THE PROBLEM: Reproduce, from the lines below, exactly the stretch that begins at the line containing "- [Backup Restore](#backup-restore)" and ends at the line containing "- [Automatically remove", both included.

SOURCE RECORDS:

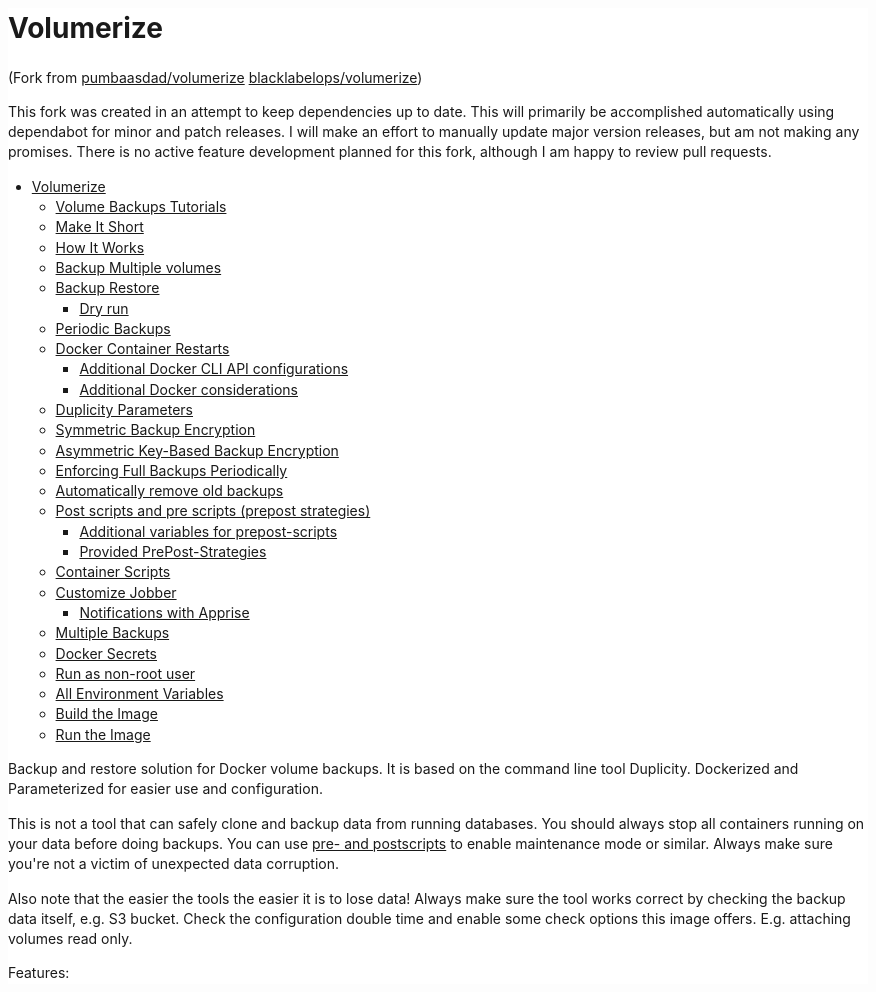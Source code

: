 
# Volumerize 
(Fork from [pumbaasdad/volumerize](https://github.com/pumbaasdad/volumerize) [blacklabelops/volumerize](https://github.com/blacklabelops/volumerize))

This fork was created in an attempt to keep dependencies up to date.  This will primarily be accomplished automatically using dependabot for minor and patch releases.  I will make an effort to manually update major version releases, but am not making any promises.  There is no active feature development planned for this fork, although I am happy to review pull requests.  

- [Volumerize](#volumerize)
  - [Volume Backups Tutorials](#volume-backups-tutorials)
  - [Make It Short](#make-it-short)
  - [How It Works](#how-it-works)
  - [Backup Multiple volumes](#backup-multiple-volumes)
  - [Backup Restore](#backup-restore)
    - [Dry run](#dry-run)
  - [Periodic Backups](#periodic-backups)
  - [Docker Container Restarts](#docker-container-restarts)
      - [Additional Docker CLI API configurations](#additional-docker-cli-api-configurations)
      - [Additional Docker considerations](#additional-docker-considerations)
  - [Duplicity Parameters](#duplicity-parameters)
  - [Symmetric Backup Encryption](#symmetric-backup-encryption)
  - [Asymmetric Key-Based Backup Encryption](#asymmetric-key-based-backup-encryption)
  - [Enforcing Full Backups Periodically](#enforcing-full-backups-periodically)
  - [Automatically remove old backups](#automatically-remove-old-backups)
  - [Post scripts and pre scripts (prepost strategies)](#post-scripts-and-pre-scripts-prepost-strategies)
    - [Additional variables for prepost-scripts](#additional-variables-for-prepost-scripts)
    - [Provided PrePost-Strategies](#provided-prepost-strategies)
  - [Container Scripts](#container-scripts)
  - [Customize Jobber](#customize-jobber)
    - [Notifications with Apprise](#notifications-with-apprise)
  - [Multiple Backups](#multiple-backups)
  - [Docker Secrets](#docker-secrets)
  - [Run as non-root user](#run-as-non-root-user)
  - [All Environment Variables](#all-environment-variables)
  - [Build the Image](#build-the-image)
  - [Run the Image](#run-the-image)

Backup and restore solution for Docker volume backups. It is based on the command line tool Duplicity. Dockerized and Parameterized for easier use and configuration.

This is not a tool that can safely clone and backup data from running databases. You should always stop all containers running on your data before doing backups. You can use [pre- and postscripts](#post-scripts-and-pre-scripts-prepost-strategies) to enable maintenance mode or similar. Always make sure you're not a victim of unexpected data corruption.

Also note that the easier the tools the easier it is to lose data! Always make sure the tool works correct by checking the backup data itself, e.g. S3 bucket. Check the configuration double time and enable some check options this image offers. E.g. attaching volumes read only.

Features:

ANSWER BOX:
  - [Backup Restore](#backup-restore)
    - [Dry run](#dry-run)
  - [Periodic Backups](#periodic-backups)
  - [Docker Container Restarts](#docker-container-restarts)
      - [Additional Docker CLI API configurations](#additional-docker-cli-api-configurations)
      - [Additional Docker considerations](#additional-docker-considerations)
  - [Duplicity Parameters](#duplicity-parameters)
  - [Symmetric Backup Encryption](#symmetric-backup-encryption)
  - [Asymmetric Key-Based Backup Encryption](#asymmetric-key-based-backup-encryption)
  - [Enforcing Full Backups Periodically](#enforcing-full-backups-periodically)
  - [Automatically remove old backups](#automatically-remove-old-backups)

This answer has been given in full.